Start of PROVIDED DATA

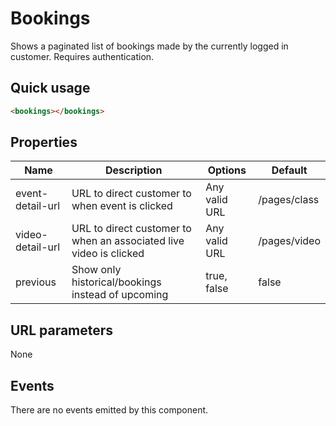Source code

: # Bookings

Shows a paginated list of bookings made by the currently logged in customer.  Requires authentication.

## Quick usage

```html
<bookings></bookings>
```

## Properties

| Name | Description | Options | Default |
|------|-------------|---------|---------|
| event-detail-url | URL to direct customer to when event is clicked | Any valid URL | /pages/class |
| video-detail-url | URL to direct customer to when an associated live video is clicked | Any valid URL | /pages/video |
| previous | Show only historical/bookings instead of upcoming | true, false | false |


## URL parameters

None

## Events

There are no events emitted by this component.
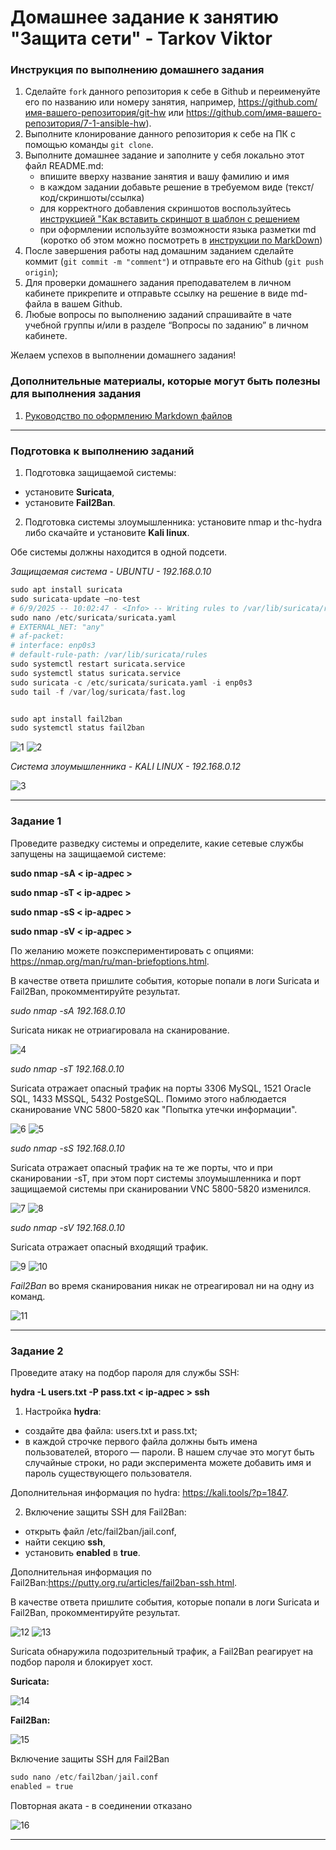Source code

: # Домашнее задание к занятию "Защита сети" - Tarkov Viktor


### Инструкция по выполнению домашнего задания

   1. Сделайте `fork` данного репозитория к себе в Github и переименуйте его по названию или номеру занятия, например, https://github.com/имя-вашего-репозитория/git-hw или  https://github.com/имя-вашего-репозитория/7-1-ansible-hw).
   2. Выполните клонирование данного репозитория к себе на ПК с помощью команды `git clone`.
   3. Выполните домашнее задание и заполните у себя локально этот файл README.md:
      - впишите вверху название занятия и вашу фамилию и имя
      - в каждом задании добавьте решение в требуемом виде (текст/код/скриншоты/ссылка)
      - для корректного добавления скриншотов воспользуйтесь [инструкцией "Как вставить скриншот в шаблон с решением](https://github.com/netology-code/sys-pattern-homework/blob/main/screen-instruction.md)
      - при оформлении используйте возможности языка разметки md (коротко об этом можно посмотреть в [инструкции  по MarkDown](https://github.com/netology-code/sys-pattern-homework/blob/main/md-instruction.md))
   4. После завершения работы над домашним заданием сделайте коммит (`git commit -m "comment"`) и отправьте его на Github (`git push origin`);
   5. Для проверки домашнего задания преподавателем в личном кабинете прикрепите и отправьте ссылку на решение в виде md-файла в вашем Github.
   6. Любые вопросы по выполнению заданий спрашивайте в чате учебной группы и/или в разделе “Вопросы по заданию” в личном кабинете.
   
Желаем успехов в выполнении домашнего задания!
   
### Дополнительные материалы, которые могут быть полезны для выполнения задания

1. [Руководство по оформлению Markdown файлов](https://gist.github.com/Jekins/2bf2d0638163f1294637#Code)

---

### Подготовка к выполнению заданий

   1. Подготовка защищаемой системы:

   - установите **Suricata**,
   - установите **Fail2Ban**.

   2. Подготовка системы злоумышленника: установите nmap и thc-hydra либо скачайте и установите **Kali linux**.

Обе системы должны находится в одной подсети.

*Защищаемая система - UBUNTU - 192.168.0.10*

```python
sudo apt install suricata
sudo suricata-update —no-test
# 6/9/2025 -- 10:02:47 - <Info> -- Writing rules to /var/lib/suricata/rules/suricata.rules: total: 60768; enabled: 44983; added: 60768; removed 0; modified: 0
sudo nano /etc/suricata/suricata.yaml
# EXTERNAL_NET: "any"
# af-packet:
# interface: enp0s3
# default-rule-path: /var/lib/suricata/rules
sudo systemctl restart suricata.service
sudo systemctl status suricata.service
sudo suricata -c /etc/suricata/suricata.yaml -i enp0s3
sudo tail -f /var/log/suricata/fast.log


sudo apt install fail2ban
sudo systemctl status fail2ban
```

![1](img/1.png)
![2](img/2.png)

*Система злоумышленника - KALI LINUX - 192.168.0.12*

![3](img/3.png)

---

### Задание 1

Проведите разведку системы и определите, какие сетевые службы запущены на защищаемой системе:

**sudo nmap -sA < ip-адрес >**

**sudo nmap -sT < ip-адрес >**

**sudo nmap -sS < ip-адрес >**

**sudo nmap -sV < ip-адрес >**

По желанию можете поэкспериментировать с опциями: https://nmap.org/man/ru/man-briefoptions.html.

В качестве ответа пришлите события, которые попали в логи Suricata и Fail2Ban, прокомментируйте результат.

*sudo nmap -sA 192.168.0.10*

Suricata никак не отриагировала на сканирование.

![4](img/4.png)

*sudo nmap -sT 192.168.0.10*

Suricata отражает опасный трафик на порты 3306 MySQL, 1521 Oracle SQL, 1433 MSSQL, 5432 PostgeSQL. Помимо этого наблюдается сканирование VNC 5800-5820 как "Попытка утечки информации".

![6](img/6.png)
![5](img/5.png)

*sudo nmap -sS 192.168.0.10*

Suricata отражает опасный трафик на те же порты, что и при сканировании -sT, при этом порт системы злоумышленника и порт защищаемой системы при сканировании VNC 5800-5820 изменился.

![7](img/7.png)
![8](img/8.png)

*sudo nmap -sV 192.168.0.10*

Suricata отражает опасный входящий трафик.

![9](img/9.png)
![10](img/10.png)

*Fail2Ban* во время сканирования никак не отреагировал ни на одну из команд.

![11](img/11.png)

---

### Задание 2

Проведите атаку на подбор пароля для службы SSH:

**hydra -L users.txt -P pass.txt < ip-адрес > ssh**

   1. Настройка **hydra**:

   - создайте два файла: users.txt и pass.txt;
   - в каждой строчке первого файла должны быть имена пользователей, второго — пароли. В нашем случае это могут быть случайные строки, но ради эксперимента можете добавить имя и пароль существующего пользователя.

Дополнительная информация по hydra: https://kali.tools/?p=1847.

   2. Включение защиты SSH для Fail2Ban:

   - открыть файл /etc/fail2ban/jail.conf,
   - найти секцию **ssh**,
   - установить **enabled** в **true**.

Дополнительная информация по Fail2Ban:https://putty.org.ru/articles/fail2ban-ssh.html.

В качестве ответа пришлите события, которые попали в логи Suricata и Fail2Ban, прокомментируйте результат.

![12](img/12.png)
![13](img/13.png)

Suricata обнаружила подозрительный трафик, а Fail2Ban реагирует на подбор пароля и блокирует хост.  

**Suricata:**

![14](img/14.png)

**Fail2Ban:**

![15](img/15.png)


Включение защиты SSH для Fail2Ban

```python
sudo nano /etc/fail2ban/jail.conf
enabled = true
```

Повторная аката - в соединении отказано

![16](img/16.png)

---


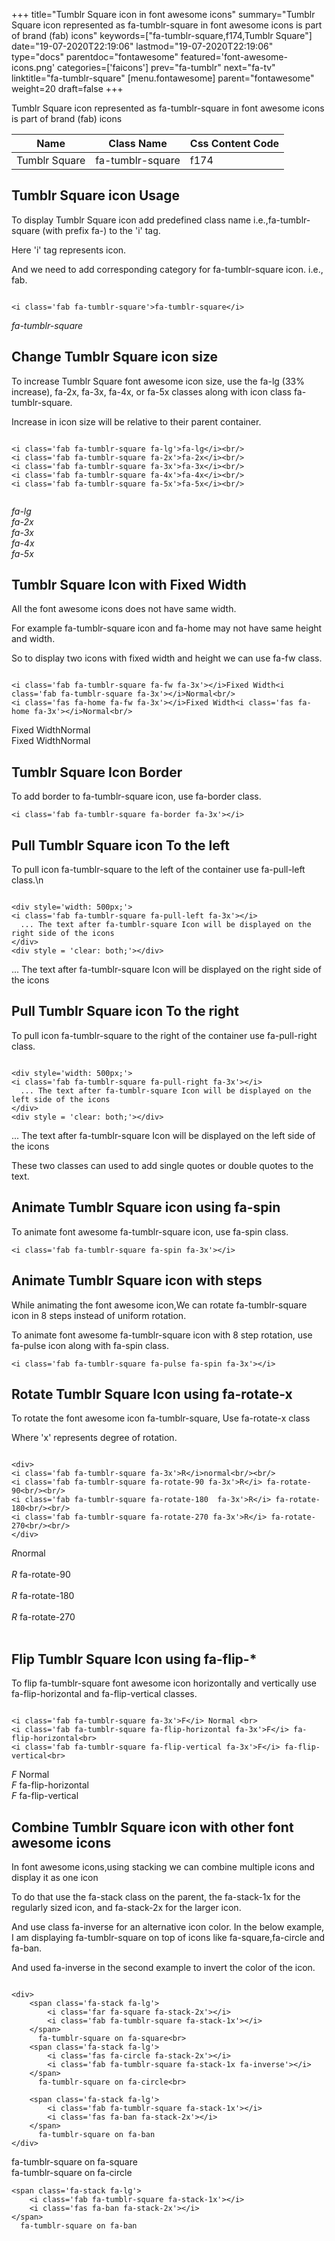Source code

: +++
title="Tumblr Square icon in font awesome icons"
summary="Tumblr Square icon represented as fa-tumblr-square in font awesome icons is part of brand (fab) icons"
keywords=["fa-tumblr-square,f174,Tumblr Square"]
date="19-07-2020T22:19:06"
lastmod="19-07-2020T22:19:06"
type="docs"
parentdoc="fontawesome"
featured='font-awesome-icons.png'
categories=['faicons']
prev="fa-tumblr"
next="fa-tv"
linktitle="fa-tumblr-square"
[menu.fontawesome]
parent="fontawesome"
weight=20
draft=false
+++


Tumblr Square icon represented as fa-tumblr-square in font awesome icons is part of brand (fab) icons

<div class='table-responsive'><table class='table'><thead><tr><th>Name</th><th>Class Name</th><th>Css Content Code</th></tr></thead><tbody><tr><td>Tumblr Square</td><td>fa-tumblr-square</td><td>f174</td></tr></tbody></table></div>



## Tumblr Square icon Usage

To display Tumblr Square icon add predefined class name i.e.,fa-tumblr-square (with prefix fa-) to the 'i' tag.

Here 'i' tag represents icon.

And we need to add corresponding category for fa-tumblr-square icon. i.e., fab.


```

<i class='fab fa-tumblr-square'>fa-tumblr-square</i>
```

<i class='fab fa-tumblr-square'>fa-tumblr-square</i>




## Change Tumblr Square icon size
To increase Tumblr Square font awesome icon size, use the fa-lg (33% increase), fa-2x, fa-3x, fa-4x, or fa-5x classes along with icon class fa-tumblr-square.

Increase in icon size will be relative to their parent container. 

```

<i class='fab fa-tumblr-square fa-lg'>fa-lg</i><br/>
<i class='fab fa-tumblr-square fa-2x'>fa-2x</i><br/>
<i class='fab fa-tumblr-square fa-3x'>fa-3x</i><br/>
<i class='fab fa-tumblr-square fa-4x'>fa-4x</i><br/>
<i class='fab fa-tumblr-square fa-5x'>fa-5x</i><br/>
            
```

<i class='fab fa-tumblr-square fa-lg'>fa-lg</i><br/>
<i class='fab fa-tumblr-square fa-2x'>fa-2x</i><br/>
<i class='fab fa-tumblr-square fa-3x'>fa-3x</i><br/>
<i class='fab fa-tumblr-square fa-4x'>fa-4x</i><br/>
<i class='fab fa-tumblr-square fa-5x'>fa-5x</i><br/>
            



## Tumblr Square Icon with Fixed Width 

All the font awesome icons does not have same width.

For example fa-tumblr-square icon and fa-home may not have same height and width.

So to display two icons with fixed width and height we can use fa-fw class.


```

<i class='fab fa-tumblr-square fa-fw fa-3x'></i>Fixed Width<i class='fab fa-tumblr-square fa-3x'></i>Normal<br/>
<i class='fas fa-home fa-fw fa-3x'></i>Fixed Width<i class='fas fa-home fa-3x'></i>Normal<br/>
```

<i class='fab fa-tumblr-square fa-fw fa-3x'></i>Fixed Width<i class='fab fa-tumblr-square fa-3x'></i>Normal<br/>
<i class='fas fa-home fa-fw fa-3x'></i>Fixed Width<i class='fas fa-home fa-3x'></i>Normal<br/>



## Tumblr Square Icon Border 

To add border to fa-tumblr-square icon, use fa-border class.


```
<i class='fab fa-tumblr-square fa-border fa-3x'></i>

```
<i class='fab fa-tumblr-square fa-border fa-3x'></i>





## Pull Tumblr Square icon To the left

To pull icon fa-tumblr-square to the left of the container use fa-pull-left class.\n

```

<div style='width: 500px;'>
<i class='fab fa-tumblr-square fa-pull-left fa-3x'></i>
  ... The text after fa-tumblr-square Icon will be displayed on the right side of the icons
</div>
<div style = 'clear: both;'></div>
```

<div style='width: 500px;'>
<i class='fab fa-tumblr-square fa-pull-left fa-3x'></i>
  ... The text after fa-tumblr-square Icon will be displayed on the right side of the icons
</div>
<div style = 'clear: both;'></div>




## Pull Tumblr Square icon To the right
To pull icon fa-tumblr-square to the right of the container use fa-pull-right class.

```

<div style='width: 500px;'>
<i class='fab fa-tumblr-square fa-pull-right fa-3x'></i>
  ... The text after fa-tumblr-square Icon will be displayed on the left side of the icons
</div>
<div style = 'clear: both;'></div>
```

<div style='width: 500px;'>
<i class='fab fa-tumblr-square fa-pull-right fa-3x'></i>
  ... The text after fa-tumblr-square Icon will be displayed on the left side of the icons
</div>
<div style = 'clear: both;'></div>

These two classes can used to add single quotes or double quotes to the text.


## Animate Tumblr Square icon using fa-spin
To animate font awesome fa-tumblr-square icon, use fa-spin class.

```
<i class='fab fa-tumblr-square fa-spin fa-3x'></i>
```
<i class='fab fa-tumblr-square fa-spin fa-3x'></i>




## Animate Tumblr Square icon with steps
While animating the font awesome icon,We can rotate fa-tumblr-square icon in 8 steps instead of uniform rotation.

To animate font awesome fa-tumblr-square icon with 8 step rotation, use fa-pulse icon along with fa-spin class.


```
<i class='fab fa-tumblr-square fa-pulse fa-spin fa-3x'></i>

```
<i class='fab fa-tumblr-square fa-pulse fa-spin fa-3x'></i>





## Rotate Tumblr Square Icon using fa-rotate-x
To rotate the font awesome icon fa-tumblr-square, Use fa-rotate-x class

Where 'x' represents degree of rotation.


```

<div>
<i class='fab fa-tumblr-square fa-3x'>R</i>normal<br/><br/>
<i class='fab fa-tumblr-square fa-rotate-90 fa-3x'>R</i> fa-rotate-90<br/><br/> 
<i class='fab fa-tumblr-square fa-rotate-180  fa-3x'>R</i> fa-rotate-180<br/><br/> 
<i class='fab fa-tumblr-square fa-rotate-270 fa-3x'>R</i> fa-rotate-270<br/><br/>
</div>
```

<div>
<i class='fab fa-tumblr-square fa-3x'>R</i>normal<br/><br/>
<i class='fab fa-tumblr-square fa-rotate-90 fa-3x'>R</i> fa-rotate-90<br/><br/> 
<i class='fab fa-tumblr-square fa-rotate-180  fa-3x'>R</i> fa-rotate-180<br/><br/> 
<i class='fab fa-tumblr-square fa-rotate-270 fa-3x'>R</i> fa-rotate-270<br/><br/>
</div>




## Flip Tumblr Square Icon using fa-flip-*
To flip fa-tumblr-square font awesome icon horizontally and vertically use fa-flip-horizontal and fa-flip-vertical classes. 

```

<i class='fab fa-tumblr-square fa-3x'>F</i> Normal <br>
<i class='fab fa-tumblr-square fa-flip-horizontal fa-3x'>F</i> fa-flip-horizontal<br>
<i class='fab fa-tumblr-square fa-flip-vertical fa-3x'>F</i> fa-flip-vertical<br>
```

<i class='fab fa-tumblr-square fa-3x'>F</i> Normal <br>
<i class='fab fa-tumblr-square fa-flip-horizontal fa-3x'>F</i> fa-flip-horizontal<br>
<i class='fab fa-tumblr-square fa-flip-vertical fa-3x'>F</i> fa-flip-vertical<br>




## Combine Tumblr Square icon with other font awesome icons
In font awesome icons,using stacking we can combine multiple icons and display it as one icon 

To do that use the fa-stack class on the parent, the fa-stack-1x for the regularly sized icon, and fa-stack-2x for the larger icon.

And use class fa-inverse for an alternative icon color. 
In the below example, I am displaying fa-tumblr-square on top of icons like fa-square,fa-circle and fa-ban.

And used fa-inverse in the second example to invert the color of the icon.

```

<div>
    <span class='fa-stack fa-lg'>
        <i class='far fa-square fa-stack-2x'></i>
        <i class='fab fa-tumblr-square fa-stack-1x'></i>
    </span>
      fa-tumblr-square on fa-square<br>
    <span class='fa-stack fa-lg'>
        <i class='fas fa-circle fa-stack-2x'></i>
        <i class='fab fa-tumblr-square fa-stack-1x fa-inverse'></i>
    </span>
      fa-tumblr-square on fa-circle<br>

    <span class='fa-stack fa-lg'>
        <i class='fab fa-tumblr-square fa-stack-1x'></i>
        <i class='fas fa-ban fa-stack-2x'></i>
    </span>
      fa-tumblr-square on fa-ban
</div>
```

<div>
    <span class='fa-stack fa-lg'>
        <i class='far fa-square fa-stack-2x'></i>
        <i class='fab fa-tumblr-square fa-stack-1x'></i>
    </span>
      fa-tumblr-square on fa-square<br>
    <span class='fa-stack fa-lg'>
        <i class='fas fa-circle fa-stack-2x'></i>
        <i class='fab fa-tumblr-square fa-stack-1x fa-inverse'></i>
    </span>
      fa-tumblr-square on fa-circle<br>

    <span class='fa-stack fa-lg'>
        <i class='fab fa-tumblr-square fa-stack-1x'></i>
        <i class='fas fa-ban fa-stack-2x'></i>
    </span>
      fa-tumblr-square on fa-ban
</div>






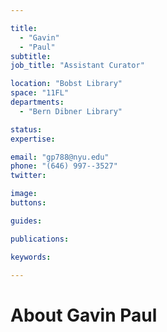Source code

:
 ```yaml
---

title:
  - "Gavin"
  - "Paul"
subtitle: 
job_title: "Assistant Curator"

location: "Bobst Library"
space: "11FL"
departments:
  - "Bern Dibner Library"

status: 
expertise:

email: "gp788@nyu.edu"
phone: "(646) 997--3527"
twitter: 

image: 
buttons:

guides:

publications:

keywords:

---
```


# About Gavin Paul


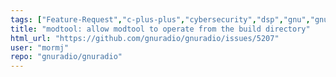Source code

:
 ```yaml
---
tags: ["Feature-Request","c-plus-plus","cybersecurity","dsp","gnu","gnuradio","hacktoberfest","python","radio","sdr","wireless"]
title: "modtool: allow modtool to operate from the build directory"
html_url: "https://github.com/gnuradio/gnuradio/issues/5207"
user: "mormj"
repo: "gnuradio/gnuradio"
---
```


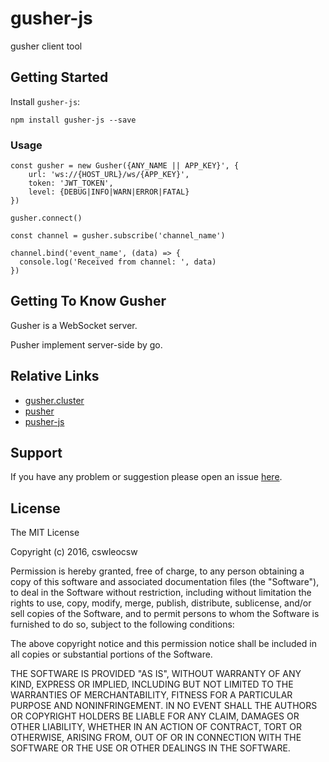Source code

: # gusher-js
gusher client tool 


## Getting Started
Install `gusher-js`:

```
npm install gusher-js --save
```


### Usage
```
const gusher = new Gusher({ANY_NAME || APP_KEY}', {
    url: 'ws://{HOST_URL}/ws/{APP_KEY}',
    token: 'JWT_TOKEN',
    level: {DEBUG|INFO|WARN|ERROR|FATAL} 
})  

gusher.connect()

const channel = gusher.subscribe('channel_name')

channel.bind('event_name', (data) => {
  console.log('Received from channel: ', data)
})

```

## Getting To Know Gusher
Gusher is a WebSocket server.  

Pusher implement server-side by go.


## Relative Links
* [gusher.cluster](https://github.com/syhlion/gusher.cluster)  
* [pusher](https://pusher.com/)  
* [pusher-js](https://github.com/pusher/pusher-js)


## Support
If you have any problem or suggestion please open an issue [here](https://github.com/cswleocsw/gusher-js/issues).


## License
The MIT License

Copyright (c) 2016, cswleocsw

Permission is hereby granted, free of charge, to any person
obtaining a copy of this software and associated documentation
files (the "Software"), to deal in the Software without
restriction, including without limitation the rights to use,
copy, modify, merge, publish, distribute, sublicense, and/or sell
copies of the Software, and to permit persons to whom the
Software is furnished to do so, subject to the following
conditions:

The above copyright notice and this permission notice shall be
included in all copies or substantial portions of the Software.

THE SOFTWARE IS PROVIDED "AS IS", WITHOUT WARRANTY OF ANY KIND,
EXPRESS OR IMPLIED, INCLUDING BUT NOT LIMITED TO THE WARRANTIES
OF MERCHANTABILITY, FITNESS FOR A PARTICULAR PURPOSE AND
NONINFRINGEMENT. IN NO EVENT SHALL THE AUTHORS OR COPYRIGHT
HOLDERS BE LIABLE FOR ANY CLAIM, DAMAGES OR OTHER LIABILITY,
WHETHER IN AN ACTION OF CONTRACT, TORT OR OTHERWISE, ARISING
FROM, OUT OF OR IN CONNECTION WITH THE SOFTWARE OR THE USE OR
OTHER DEALINGS IN THE SOFTWARE.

End of PROVIDED DATA

*EXERCISE*
Bring together each line above where the string "должны" turns up.

*WRITTEN RESPONSE*
Обе системы должны находится в одной подсети.
   - в каждой строчке первого файла должны быть имена пользователей, второго — пароли. В нашем случае это могут быть случайные строки, но ради эксперимента можете добавить имя и пароль существующего пользователя.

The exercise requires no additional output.